Thanksgiving is the strangest holiday we have, and her inexplicable connection to war helps to capture the essence of it. It is, arguably the most important family meal of the year, since it is a holiday that is only about that meal. There is no event, no church, no particular visiting for the most part (unless your family is blended, for one reason or another) for the simple reason that most of your family is likely already with you, if at all possible.

And yet, it is also a holiday of loss and longing. If it were a French holiday, they would call it Remembrances Of Things Past. Maybe it's because there is such a focus on family and nothing but a meal and a few half-interesting football games to occupy our minds that the palpable nostalgia tends towards loved ones who are no longer there. Maybe it's the weather. While Christmas always holds the promise of snow, and even if it doesn't come, all of the music will allude to a kind of virtual snowfall, Thanksgiving, more often than not, holds the promise of a bleak day--leaves off the trees, possible rain, likely cold, empty streets, a grey day where night comes early and there's little to do after darkness falls but lie around wishing you had eaten just a little bit less.

That description would lead you to believe that I dislike Thanksgiving. Au contraire. I've never much minded opening old wounds to take another look at them, and having a day with not much going on that invites revisting childhood and ancestors and even lost parents is an opportunity that our fast lives don't afford us very often.
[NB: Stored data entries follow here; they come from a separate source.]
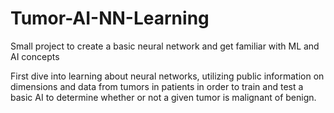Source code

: # Tumor-AI-NN-Learning
Small project to create a basic neural network and get familiar with ML and AI concepts

First dive into learning about neural networks, utilizing public information on dimensions and data from tumors in patients in order to train and test a basic AI to determine whether or not a given tumor is malignant of benign. 
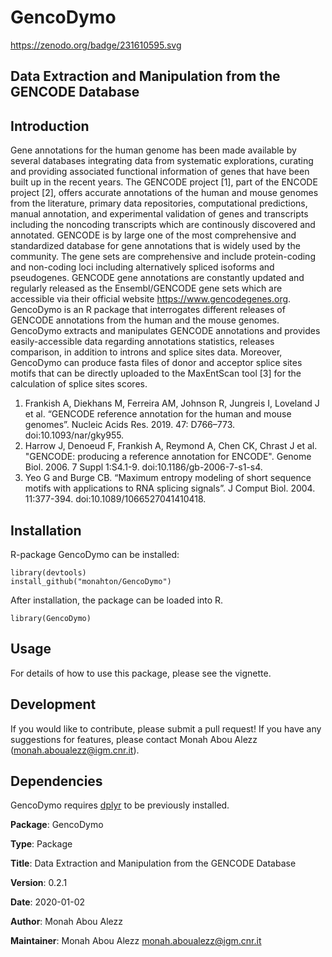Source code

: # GencoDymo

https://zenodo.org/badge/231610595.svg

## Data Extraction and Manipulation from the GENCODE Database

## Introduction

Gene annotations for the human genome has been made available by several databases integrating data from systematic explorations, curating and providing associated functional information of genes that have been built up in the recent years. The GENCODE project [1], part of the ENCODE project [2], offers accurate annotations of the human and mouse genomes from the literature, primary data repositories, computational predictions, manual annotation, and experimental validation of genes and transcripts including the noncoding transcripts which are continously discovered and annotated. GENCODE is by large one of the most comprehensive and standardized database for gene annotations that is widely used by the community. 
The gene sets are comprehensive and include protein-coding and non-coding loci including alternatively spliced isoforms and pseudogenes. GENCODE gene annotations are constantly updated and regularly released as the Ensembl/GENCODE gene sets which are accessible via their official website https://www.gencodegenes.org. GencoDymo is an R package that interrogates different releases of GENCODE annotations from the human and the mouse genomes. GencoDymo extracts and manipulates GENCODE annotations and provides easily-accessible data regarding annotations statistics, releases comparison, in addition to introns and splice sites data. Moreover, GencoDymo can produce fasta files of donor and acceptor splice sites motifs that can be directly uploaded to the MaxEntScan tool [3] for the calculation of splice sites scores.

1. Frankish A, Diekhans M, Ferreira AM, Johnson R, Jungreis I, Loveland J et al. “GENCODE reference annotation for the human and mouse genomes”. Nucleic Acids Res. 2019. 47: D766–773. doi:10.1093/nar/gky955.
2. Harrow J, Denoeud F, Frankish A, Reymond A, Chen CK,
Chrast J et al. "GENCODE: producing a reference annotation for ENCODE".
Genome Biol. 2006. 7 Suppl 1:S4.1-9. doi:10.1186/gb-2006-7-s1-s4.
3. Yeo G and Burge CB. “Maximum entropy modeling of short sequence motifs with applications to RNA splicing signals”. J Comput Biol. 2004. 11:377-394. doi:10.1089/1066527041410418.

## Installation

R-package GencoDymo can be installed:

    library(devtools)
    install_github("monahton/GencoDymo")

After installation, the package can be loaded into R.

    library(GencoDymo)

## Usage

For details of how to use this package, please see the vignette.

## Development

If you would like to contribute, please submit a pull request!
If you have any suggestions for features, please contact Monah Abou Alezz (monah.aboualezz@igm.cnr.it).

## Dependencies

GencoDymo requires [dplyr](https://dplyr.tidyverse.org/) to be previously installed.

**Package**: GencoDymo

**Type**: Package

**Title**: Data Extraction and Manipulation from the GENCODE Database

**Version**: 0.2.1

**Date**: 2020-01-02

**Author**: Monah Abou Alezz

**Maintainer**: Monah Abou Alezz <monah.aboualezz@igm.cnr.it>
So enjoy the gray day and the chance to think deeply about someone(s) you haven't thought about for awhile, and if the chance comes to head outside with the cousins or their children to throw the football around, either in anticipation of the meal or to try to work some of it off, by all means go for it. For just like soldiers in a war, our own love of comrades and family keep us focused on our tasks at hand and sane during the times between.
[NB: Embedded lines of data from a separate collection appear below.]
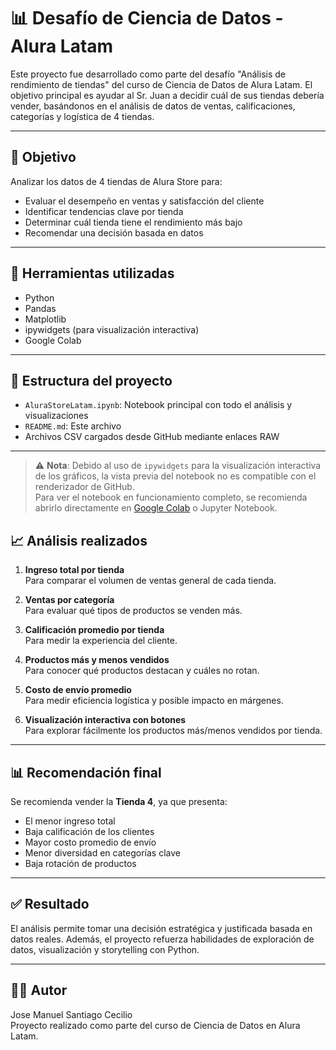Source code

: # 📊 Desafío de Ciencia de Datos - Alura Latam

Este proyecto fue desarrollado como parte del desafío "Análisis de rendimiento de tiendas" del curso de Ciencia de Datos de Alura Latam. El objetivo principal es ayudar al Sr. Juan a decidir cuál de sus tiendas debería vender, basándonos en el análisis de datos de ventas, calificaciones, categorías y logística de 4 tiendas.

---

## 🎯 Objetivo

Analizar los datos de 4 tiendas de Alura Store para:

- Evaluar el desempeño en ventas y satisfacción del cliente
- Identificar tendencias clave por tienda
- Determinar cuál tienda tiene el rendimiento más bajo
- Recomendar una decisión basada en datos

---

## 🧰 Herramientas utilizadas

- Python
- Pandas
- Matplotlib
- ipywidgets (para visualización interactiva)
- Google Colab

---

## 📁 Estructura del proyecto

- `AluraStoreLatam.ipynb`: Notebook principal con todo el análisis y visualizaciones
- `README.md`: Este archivo
- Archivos CSV cargados desde GitHub mediante enlaces RAW

---
> ⚠️ **Nota**: Debido al uso de `ipywidgets` para la visualización interactiva de los gráficos, la vista previa del notebook no es compatible con el renderizador de GitHub.  
> Para ver el notebook en funcionamiento completo, se recomienda abrirlo directamente en [Google Colab](https://colab.research.google.com/) o Jupyter Notebook.

## 📈 Análisis realizados

1. **Ingreso total por tienda**  
   Para comparar el volumen de ventas general de cada tienda.

2. **Ventas por categoría**  
   Para evaluar qué tipos de productos se venden más.

3. **Calificación promedio por tienda**  
   Para medir la experiencia del cliente.

4. **Productos más y menos vendidos**  
   Para conocer qué productos destacan y cuáles no rotan.

5. **Costo de envío promedio**  
   Para medir eficiencia logística y posible impacto en márgenes.

6. **Visualización interactiva con botones**  
   Para explorar fácilmente los productos más/menos vendidos por tienda.

---

## 📊 Recomendación final

Se recomienda vender la **Tienda 4**, ya que presenta:

- El menor ingreso total
- Baja calificación de los clientes
- Mayor costo promedio de envío
- Menor diversidad en categorías clave
- Baja rotación de productos

---

## ✅ Resultado

El análisis permite tomar una decisión estratégica y justificada basada en datos reales. Además, el proyecto refuerza habilidades de exploración de datos, visualización y storytelling con Python.

---

## 👨‍💻 Autor

Jose Manuel Santiago Cecilio  
Proyecto realizado como parte del curso de Ciencia de Datos en Alura Latam.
FOOTNOTE: I am in Florida for Thanksgiving this year. Florida sucks for Christmas; it feels all wrong. But for Thanksgiving, somehow it feels perfect. The bright sunny days and cool evenings, the bustle of activity, the plethora of old people, the joy of being outside as much as possible, it's all so alive. No complaints.



"Hazy Shade of Winter" first appeared on Simon and Garfunkel's Bookends; Kottke's version of "In Christ There Is No East Or West" is from his out-of-print Greenhouse cd.